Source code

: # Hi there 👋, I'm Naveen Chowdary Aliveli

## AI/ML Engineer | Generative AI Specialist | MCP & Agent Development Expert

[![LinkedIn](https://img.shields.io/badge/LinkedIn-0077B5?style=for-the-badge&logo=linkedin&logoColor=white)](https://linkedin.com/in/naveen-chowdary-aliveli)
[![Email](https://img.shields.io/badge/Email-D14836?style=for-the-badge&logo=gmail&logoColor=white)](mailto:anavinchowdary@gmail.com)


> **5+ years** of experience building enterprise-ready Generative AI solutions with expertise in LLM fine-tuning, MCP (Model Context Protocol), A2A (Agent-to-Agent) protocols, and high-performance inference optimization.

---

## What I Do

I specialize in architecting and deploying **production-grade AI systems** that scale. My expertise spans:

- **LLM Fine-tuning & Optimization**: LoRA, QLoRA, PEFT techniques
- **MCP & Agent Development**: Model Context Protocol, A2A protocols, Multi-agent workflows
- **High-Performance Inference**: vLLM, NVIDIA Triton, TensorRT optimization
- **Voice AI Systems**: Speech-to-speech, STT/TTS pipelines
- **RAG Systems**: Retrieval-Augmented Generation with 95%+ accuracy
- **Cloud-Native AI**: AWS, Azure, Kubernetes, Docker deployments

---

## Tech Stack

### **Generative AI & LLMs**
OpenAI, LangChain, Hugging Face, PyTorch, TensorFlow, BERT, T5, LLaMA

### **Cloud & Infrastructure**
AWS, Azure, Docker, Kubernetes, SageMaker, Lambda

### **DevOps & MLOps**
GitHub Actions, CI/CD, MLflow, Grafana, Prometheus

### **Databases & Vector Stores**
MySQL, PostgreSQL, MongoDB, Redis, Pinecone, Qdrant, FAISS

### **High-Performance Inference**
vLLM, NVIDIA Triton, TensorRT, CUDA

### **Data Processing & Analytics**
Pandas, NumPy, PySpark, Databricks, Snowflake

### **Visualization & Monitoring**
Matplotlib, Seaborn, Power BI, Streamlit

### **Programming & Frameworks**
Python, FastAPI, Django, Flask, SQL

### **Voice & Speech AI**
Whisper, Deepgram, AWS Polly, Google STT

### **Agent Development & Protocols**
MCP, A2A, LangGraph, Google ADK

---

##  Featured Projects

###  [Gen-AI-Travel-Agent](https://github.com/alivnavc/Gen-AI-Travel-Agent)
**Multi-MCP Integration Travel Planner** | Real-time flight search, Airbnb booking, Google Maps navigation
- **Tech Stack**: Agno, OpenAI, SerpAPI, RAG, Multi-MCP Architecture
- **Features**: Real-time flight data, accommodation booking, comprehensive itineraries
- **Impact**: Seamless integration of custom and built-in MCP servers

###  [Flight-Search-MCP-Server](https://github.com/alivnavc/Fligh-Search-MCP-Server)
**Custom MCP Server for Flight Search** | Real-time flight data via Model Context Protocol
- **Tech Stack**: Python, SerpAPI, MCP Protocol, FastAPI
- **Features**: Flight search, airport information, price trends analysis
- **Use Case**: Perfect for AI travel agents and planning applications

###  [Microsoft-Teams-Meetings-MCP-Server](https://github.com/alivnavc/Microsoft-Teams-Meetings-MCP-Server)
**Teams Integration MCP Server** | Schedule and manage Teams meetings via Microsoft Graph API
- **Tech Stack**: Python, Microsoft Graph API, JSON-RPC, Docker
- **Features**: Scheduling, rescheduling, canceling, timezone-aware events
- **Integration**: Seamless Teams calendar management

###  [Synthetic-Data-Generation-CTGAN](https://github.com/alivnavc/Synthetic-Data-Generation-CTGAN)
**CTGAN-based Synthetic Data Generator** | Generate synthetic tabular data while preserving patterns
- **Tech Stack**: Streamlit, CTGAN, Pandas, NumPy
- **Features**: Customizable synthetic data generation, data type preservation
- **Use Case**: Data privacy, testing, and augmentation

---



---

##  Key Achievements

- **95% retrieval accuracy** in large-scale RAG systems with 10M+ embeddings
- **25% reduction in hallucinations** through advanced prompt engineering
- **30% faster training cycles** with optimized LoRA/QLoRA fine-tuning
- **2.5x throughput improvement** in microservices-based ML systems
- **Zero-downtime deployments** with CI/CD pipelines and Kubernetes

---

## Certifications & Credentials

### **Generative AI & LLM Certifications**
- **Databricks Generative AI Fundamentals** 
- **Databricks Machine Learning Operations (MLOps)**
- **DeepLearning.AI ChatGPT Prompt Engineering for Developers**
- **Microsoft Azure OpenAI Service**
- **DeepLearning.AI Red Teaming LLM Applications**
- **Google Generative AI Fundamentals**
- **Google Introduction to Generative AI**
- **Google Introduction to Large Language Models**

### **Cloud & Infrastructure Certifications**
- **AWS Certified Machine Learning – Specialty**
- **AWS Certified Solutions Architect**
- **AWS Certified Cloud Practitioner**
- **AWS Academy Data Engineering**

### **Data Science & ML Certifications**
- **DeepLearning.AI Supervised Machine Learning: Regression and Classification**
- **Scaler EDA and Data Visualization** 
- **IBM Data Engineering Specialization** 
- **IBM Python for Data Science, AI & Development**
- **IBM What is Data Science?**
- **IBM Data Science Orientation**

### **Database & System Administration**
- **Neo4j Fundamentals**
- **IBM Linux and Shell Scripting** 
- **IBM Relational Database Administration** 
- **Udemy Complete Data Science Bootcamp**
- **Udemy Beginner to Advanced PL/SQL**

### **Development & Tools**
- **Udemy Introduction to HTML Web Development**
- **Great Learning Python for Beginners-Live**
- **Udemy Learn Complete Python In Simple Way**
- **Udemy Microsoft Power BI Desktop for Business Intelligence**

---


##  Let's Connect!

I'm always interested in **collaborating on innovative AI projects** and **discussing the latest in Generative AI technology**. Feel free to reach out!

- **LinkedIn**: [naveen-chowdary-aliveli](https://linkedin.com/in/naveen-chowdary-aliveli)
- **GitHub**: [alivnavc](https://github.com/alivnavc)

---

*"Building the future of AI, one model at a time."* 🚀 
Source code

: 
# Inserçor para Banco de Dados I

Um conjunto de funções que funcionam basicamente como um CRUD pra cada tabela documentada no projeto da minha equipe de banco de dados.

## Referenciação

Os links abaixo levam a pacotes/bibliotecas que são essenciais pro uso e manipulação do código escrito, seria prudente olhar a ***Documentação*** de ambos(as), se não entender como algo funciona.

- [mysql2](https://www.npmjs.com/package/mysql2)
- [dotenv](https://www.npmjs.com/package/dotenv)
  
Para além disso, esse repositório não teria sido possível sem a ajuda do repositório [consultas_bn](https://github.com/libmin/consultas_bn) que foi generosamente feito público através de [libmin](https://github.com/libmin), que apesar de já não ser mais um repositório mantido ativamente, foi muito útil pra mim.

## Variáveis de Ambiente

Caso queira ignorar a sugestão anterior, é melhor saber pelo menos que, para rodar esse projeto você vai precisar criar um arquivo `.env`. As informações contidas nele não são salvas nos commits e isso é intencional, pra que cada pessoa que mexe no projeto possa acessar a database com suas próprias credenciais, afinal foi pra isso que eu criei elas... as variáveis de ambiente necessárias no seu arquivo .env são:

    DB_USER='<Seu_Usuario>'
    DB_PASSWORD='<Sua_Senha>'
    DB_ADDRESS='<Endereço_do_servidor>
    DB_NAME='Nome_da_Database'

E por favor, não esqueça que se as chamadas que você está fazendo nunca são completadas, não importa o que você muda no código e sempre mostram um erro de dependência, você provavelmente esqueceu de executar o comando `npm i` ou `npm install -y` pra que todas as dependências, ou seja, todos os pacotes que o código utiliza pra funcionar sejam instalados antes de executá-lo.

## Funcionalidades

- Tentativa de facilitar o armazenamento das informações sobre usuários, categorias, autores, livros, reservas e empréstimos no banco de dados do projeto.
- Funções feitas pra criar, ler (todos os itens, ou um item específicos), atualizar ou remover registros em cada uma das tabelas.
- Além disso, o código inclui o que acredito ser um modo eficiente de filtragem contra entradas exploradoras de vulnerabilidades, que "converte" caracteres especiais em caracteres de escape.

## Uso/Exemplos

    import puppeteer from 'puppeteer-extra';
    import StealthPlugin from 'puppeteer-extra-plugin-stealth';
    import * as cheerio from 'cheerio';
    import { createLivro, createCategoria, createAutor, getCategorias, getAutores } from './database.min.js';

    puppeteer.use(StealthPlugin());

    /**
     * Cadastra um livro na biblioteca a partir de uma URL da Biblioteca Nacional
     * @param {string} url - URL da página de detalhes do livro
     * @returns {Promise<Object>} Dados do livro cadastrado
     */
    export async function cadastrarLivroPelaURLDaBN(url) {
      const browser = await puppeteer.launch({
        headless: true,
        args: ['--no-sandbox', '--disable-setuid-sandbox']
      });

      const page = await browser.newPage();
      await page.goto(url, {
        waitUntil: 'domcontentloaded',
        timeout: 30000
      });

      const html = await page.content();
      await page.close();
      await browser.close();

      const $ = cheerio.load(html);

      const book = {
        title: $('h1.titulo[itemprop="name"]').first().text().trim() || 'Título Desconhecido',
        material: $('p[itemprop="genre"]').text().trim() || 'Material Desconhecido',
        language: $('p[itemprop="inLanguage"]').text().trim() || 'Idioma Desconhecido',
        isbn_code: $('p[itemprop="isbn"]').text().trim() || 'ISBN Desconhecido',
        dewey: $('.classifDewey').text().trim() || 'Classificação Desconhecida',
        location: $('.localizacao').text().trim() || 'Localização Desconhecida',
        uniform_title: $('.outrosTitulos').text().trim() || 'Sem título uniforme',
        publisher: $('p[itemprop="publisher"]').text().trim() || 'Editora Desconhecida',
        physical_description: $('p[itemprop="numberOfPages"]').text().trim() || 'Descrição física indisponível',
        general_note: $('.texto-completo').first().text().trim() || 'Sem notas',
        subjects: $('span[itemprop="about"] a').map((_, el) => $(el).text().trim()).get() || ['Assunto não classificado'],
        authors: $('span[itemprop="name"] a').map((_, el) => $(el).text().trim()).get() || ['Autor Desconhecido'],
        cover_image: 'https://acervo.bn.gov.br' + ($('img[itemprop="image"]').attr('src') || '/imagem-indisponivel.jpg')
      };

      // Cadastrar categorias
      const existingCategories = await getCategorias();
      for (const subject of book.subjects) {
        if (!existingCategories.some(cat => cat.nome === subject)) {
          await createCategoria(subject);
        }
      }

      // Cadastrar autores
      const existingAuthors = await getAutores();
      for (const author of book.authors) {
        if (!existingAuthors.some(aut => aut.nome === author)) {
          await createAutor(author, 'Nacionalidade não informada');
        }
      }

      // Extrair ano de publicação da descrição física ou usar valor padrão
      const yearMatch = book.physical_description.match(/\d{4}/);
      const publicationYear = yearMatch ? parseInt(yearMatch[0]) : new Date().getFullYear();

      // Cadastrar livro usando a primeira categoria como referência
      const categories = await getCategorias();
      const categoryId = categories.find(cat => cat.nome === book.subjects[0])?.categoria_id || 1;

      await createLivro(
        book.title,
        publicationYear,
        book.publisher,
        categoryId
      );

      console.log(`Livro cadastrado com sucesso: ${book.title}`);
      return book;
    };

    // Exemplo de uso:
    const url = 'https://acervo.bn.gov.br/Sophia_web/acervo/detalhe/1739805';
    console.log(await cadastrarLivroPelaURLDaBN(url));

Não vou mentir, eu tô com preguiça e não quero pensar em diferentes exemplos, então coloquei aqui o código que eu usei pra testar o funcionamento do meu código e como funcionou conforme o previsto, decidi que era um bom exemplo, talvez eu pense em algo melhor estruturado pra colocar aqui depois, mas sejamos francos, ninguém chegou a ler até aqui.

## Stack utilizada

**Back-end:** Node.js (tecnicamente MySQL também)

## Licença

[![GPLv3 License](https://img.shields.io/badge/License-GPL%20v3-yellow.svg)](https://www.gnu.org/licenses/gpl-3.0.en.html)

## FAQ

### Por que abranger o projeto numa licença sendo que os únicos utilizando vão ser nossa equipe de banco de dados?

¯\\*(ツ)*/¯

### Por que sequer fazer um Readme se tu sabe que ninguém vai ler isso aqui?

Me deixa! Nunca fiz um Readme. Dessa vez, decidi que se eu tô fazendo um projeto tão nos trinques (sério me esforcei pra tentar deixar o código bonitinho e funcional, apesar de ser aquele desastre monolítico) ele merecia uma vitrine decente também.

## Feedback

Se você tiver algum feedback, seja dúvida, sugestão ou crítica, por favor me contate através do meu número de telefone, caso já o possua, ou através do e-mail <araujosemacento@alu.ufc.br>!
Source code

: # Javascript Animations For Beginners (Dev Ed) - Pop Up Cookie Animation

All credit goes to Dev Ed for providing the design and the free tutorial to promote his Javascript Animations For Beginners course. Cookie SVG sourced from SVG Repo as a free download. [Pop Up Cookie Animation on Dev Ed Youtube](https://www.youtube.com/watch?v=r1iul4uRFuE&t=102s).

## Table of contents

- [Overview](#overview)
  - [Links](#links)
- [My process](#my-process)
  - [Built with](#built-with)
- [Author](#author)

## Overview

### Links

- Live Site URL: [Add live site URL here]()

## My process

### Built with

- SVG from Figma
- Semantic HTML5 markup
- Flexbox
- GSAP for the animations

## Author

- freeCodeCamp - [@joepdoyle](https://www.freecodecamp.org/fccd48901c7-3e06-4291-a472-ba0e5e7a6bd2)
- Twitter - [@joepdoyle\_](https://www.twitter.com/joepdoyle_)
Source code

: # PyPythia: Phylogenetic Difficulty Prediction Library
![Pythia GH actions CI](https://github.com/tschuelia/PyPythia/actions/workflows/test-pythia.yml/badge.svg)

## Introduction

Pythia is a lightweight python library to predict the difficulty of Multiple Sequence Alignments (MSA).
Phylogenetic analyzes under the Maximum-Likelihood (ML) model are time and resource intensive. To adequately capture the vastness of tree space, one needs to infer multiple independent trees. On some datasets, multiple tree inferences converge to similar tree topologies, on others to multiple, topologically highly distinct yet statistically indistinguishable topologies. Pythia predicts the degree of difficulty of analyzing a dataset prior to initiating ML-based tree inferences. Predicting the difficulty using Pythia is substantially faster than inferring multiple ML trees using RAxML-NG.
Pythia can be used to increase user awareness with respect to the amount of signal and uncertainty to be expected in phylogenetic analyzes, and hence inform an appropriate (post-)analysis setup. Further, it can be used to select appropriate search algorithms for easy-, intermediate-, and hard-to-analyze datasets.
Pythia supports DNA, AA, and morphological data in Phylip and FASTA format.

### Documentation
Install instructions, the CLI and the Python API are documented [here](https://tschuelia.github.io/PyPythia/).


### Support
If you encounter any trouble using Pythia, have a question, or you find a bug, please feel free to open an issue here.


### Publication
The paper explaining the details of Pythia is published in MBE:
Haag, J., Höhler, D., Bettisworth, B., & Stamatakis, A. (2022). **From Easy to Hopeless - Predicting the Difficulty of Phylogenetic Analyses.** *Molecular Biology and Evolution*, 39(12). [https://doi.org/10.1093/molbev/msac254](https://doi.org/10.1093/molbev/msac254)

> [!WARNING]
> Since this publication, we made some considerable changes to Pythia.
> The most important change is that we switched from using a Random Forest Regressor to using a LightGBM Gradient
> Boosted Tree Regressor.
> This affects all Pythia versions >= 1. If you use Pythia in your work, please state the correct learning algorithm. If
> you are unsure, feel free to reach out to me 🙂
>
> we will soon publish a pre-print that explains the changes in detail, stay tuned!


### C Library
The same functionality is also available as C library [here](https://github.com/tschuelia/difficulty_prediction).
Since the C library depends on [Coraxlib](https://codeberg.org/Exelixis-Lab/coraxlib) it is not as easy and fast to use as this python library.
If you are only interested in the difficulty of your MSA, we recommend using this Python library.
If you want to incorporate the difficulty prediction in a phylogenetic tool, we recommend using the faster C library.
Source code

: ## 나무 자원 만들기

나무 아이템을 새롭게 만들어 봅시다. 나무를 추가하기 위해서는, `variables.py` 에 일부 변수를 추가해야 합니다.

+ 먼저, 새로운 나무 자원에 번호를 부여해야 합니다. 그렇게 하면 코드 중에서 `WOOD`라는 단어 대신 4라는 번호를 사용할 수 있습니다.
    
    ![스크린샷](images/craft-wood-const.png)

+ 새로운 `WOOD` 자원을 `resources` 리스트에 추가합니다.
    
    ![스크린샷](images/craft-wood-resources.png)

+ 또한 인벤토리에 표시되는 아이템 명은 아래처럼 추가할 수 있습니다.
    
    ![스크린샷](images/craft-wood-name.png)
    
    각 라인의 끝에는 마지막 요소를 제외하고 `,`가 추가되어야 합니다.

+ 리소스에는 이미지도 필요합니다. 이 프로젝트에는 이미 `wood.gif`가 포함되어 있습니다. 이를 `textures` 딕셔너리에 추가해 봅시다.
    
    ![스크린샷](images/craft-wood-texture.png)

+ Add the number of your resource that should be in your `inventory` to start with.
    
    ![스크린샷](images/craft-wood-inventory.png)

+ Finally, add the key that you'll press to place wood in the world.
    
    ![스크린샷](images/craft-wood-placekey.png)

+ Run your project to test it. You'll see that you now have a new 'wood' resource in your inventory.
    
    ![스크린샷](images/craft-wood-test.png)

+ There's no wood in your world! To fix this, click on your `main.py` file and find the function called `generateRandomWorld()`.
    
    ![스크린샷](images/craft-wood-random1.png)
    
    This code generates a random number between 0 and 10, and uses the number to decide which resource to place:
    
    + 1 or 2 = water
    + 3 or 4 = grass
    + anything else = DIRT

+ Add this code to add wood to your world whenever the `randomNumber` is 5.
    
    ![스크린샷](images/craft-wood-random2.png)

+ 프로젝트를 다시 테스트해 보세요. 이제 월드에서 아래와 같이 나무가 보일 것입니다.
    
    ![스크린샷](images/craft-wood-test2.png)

[Work request] Keeping every character as it is, restate the lines above that run from the line with "createAutor, getCategorias, getAutores" through the line with "await page.close();", both included, and nothing else.

[Solution for this task]
    import { createLivro, createCategoria, createAutor, getCategorias, getAutores } from './database.min.js';

    puppeteer.use(StealthPlugin());

    /**
     * Cadastra um livro na biblioteca a partir de uma URL da Biblioteca Nacional
     * @param {string} url - URL da página de detalhes do livro
     * @returns {Promise<Object>} Dados do livro cadastrado
     */
    export async function cadastrarLivroPelaURLDaBN(url) {
      const browser = await puppeteer.launch({
        headless: true,
        args: ['--no-sandbox', '--disable-setuid-sandbox']
      });

      const page = await browser.newPage();
      await page.goto(url, {
        waitUntil: 'domcontentloaded',
        timeout: 30000
      });

      const html = await page.content();
      await page.close();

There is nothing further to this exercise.